Après ce texte, dans ceux qui suivent, l’imagination débridée de l’écrivain continue son jeu de massacre nourri des peurs et des questions de notre époque et de toujours : la guerre, l’écologie, le sexisme, l’amour, l’individualisme (le temps est devenu un attribut personnel), la solitude (un vieil homme appelle tous les soirs un chat qu’il n’a pas, espérant qu’il existe quelque part, ce compagnon félin). La condition humaine (l’âme, le corps, la mort, le temps), et divine. Et bien entendu : le langage. Ainsi un hémiplégique congénital qui donna la moitié de son corps à la science et devenu écrivain a publié : Raccourcis et aussi Les bras m’entombent.

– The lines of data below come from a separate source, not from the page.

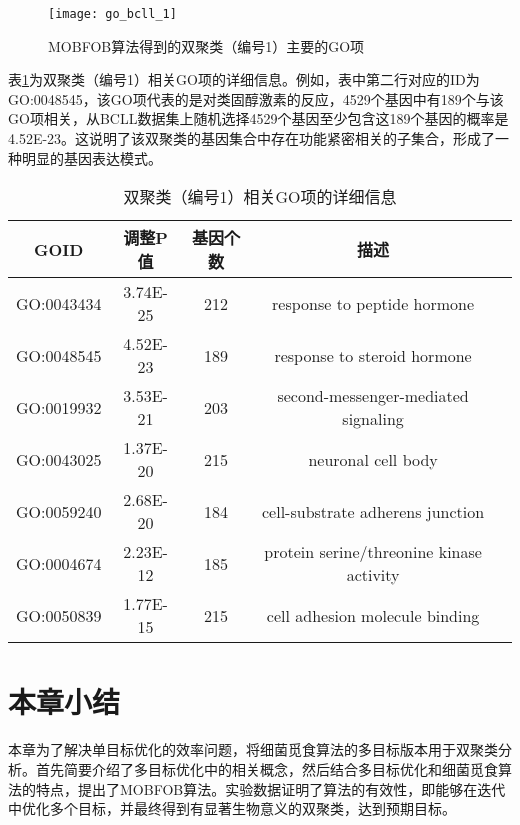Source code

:     \begin{figure}[htbp]
        \centering
        \texttt{[image: go\_bcll\_1]}
        \caption{MOBFOB算法得到的双聚类（编号1）主要的GO项}
        \label{fig:go_bcll}
    \end{figure}
    表\ref{tab:go_term}为双聚类（编号1）相关GO项的详细信息。例如，表中第二行对应的ID为GO:0048545，该GO项代表的是对类固醇激素的反应，4529个基因中有189个与该GO项相关，从BCLL数据集上随机选择4529个基因至少包含这189个基因的概率是4.52E-23。这说明了该双聚类的基因集合中存在功能紧密相关的子集合，形成了一种明显的基因表达模式。

    \begin{table}[htbp]
        \caption{双聚类（编号1）相关GO项的详细信息}\label{tab:go_term}
        \vspace{0.5em}\centering\wuhao
        \begin{tabular}{ccccc}
        \toprule[1.5pt]
        GOID & 调整P值 &  基因个数 & 描述\\
        \midrule[1pt]
        GO:0043434  &3.74E-25& 212& response to peptide hormone \\
        GO:0048545  &4.52E-23& 189& response to steroid hormone \\
        GO:0019932  &3.53E-21& 203& second-messenger-mediated signaling \\
        GO:0043025  &1.37E-20& 215& neuronal cell body \\
        GO:0059240  &2.68E-20& 184& cell-substrate adherens junction \\
        GO:0004674  &2.23E-12& 185& protein serine/threonine kinase activity \\
        GO:0050839  &1.77E-15& 215& cell adhesion molecule binding \\
        \bottomrule[1.5pt]
        \end{tabular}
    \end{table}

\section{本章小结}
本章为了解决单目标优化的效率问题，将细菌觅食算法的多目标版本用于双聚类分析。首先简要介绍了多目标优化中的相关概念，然后结合多目标优化和细菌觅食算法的特点，提出了MOBFOB算法。实验数据证明了算法的有效性，即能够在迭代中优化多个目标，并最终得到有显著生物意义的双聚类，达到预期目标。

Il n’y a pas que les jeux de mots, la ponctuation et le rythme des phrases de certains textes sont atteints de mélancolie-même. Nous n’allons pas vous gâcher le plaisir de la découverte en spoliant les textes et leur chute. Nous ne résistons pourtant pas de vous en révéler (recopier) un court, dans l’espoir que vous l’oubliiez et qu’il vous donne l’envie d’engouffrer tout le recueil, et les deux premiers avec (Les pas perdus, L’éternité, brève, parus également au Tripode) :

Après la « Journée sans voiture », on eut l’idée d’une « Journée sans personne ». Ce jour-là, il sortit de chez lui : l’occasion qui sait, d’être enfin quelqu’un.